# Your goal
Go through the entries and tally the lines containing the word "height". Only the total is wanted.
(Data excerpts)
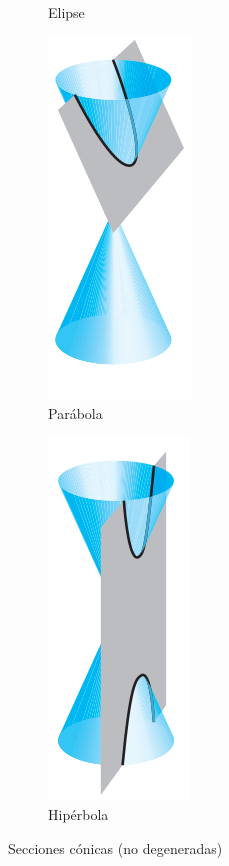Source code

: \begin{frame}
\begin{figure}
\begin{subfigure}[b]{0.22\textwidth}
			\caption{Elipse}
		\end{subfigure}
		\hspace{2mm}
		\begin{subfigure}[b]{0.22\textwidth}
			\centering
			\includegraphics[height=\textwidth]{imagenes/conica3}
			\caption{Parábola}
		\end{subfigure}
		\hspace{2mm}
		\begin{subfigure}[b]{0.22\textwidth}
			\centering
			\includegraphics[height=\textwidth]{imagenes/conica4}
			\caption{Hipérbola}
		\end{subfigure}
		\vspace{3mm}
		\caption{Secciones cónicas (no degeneradas)}
	\end{figure}


\end{frame}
(End Data excerpts)
# Final answer
2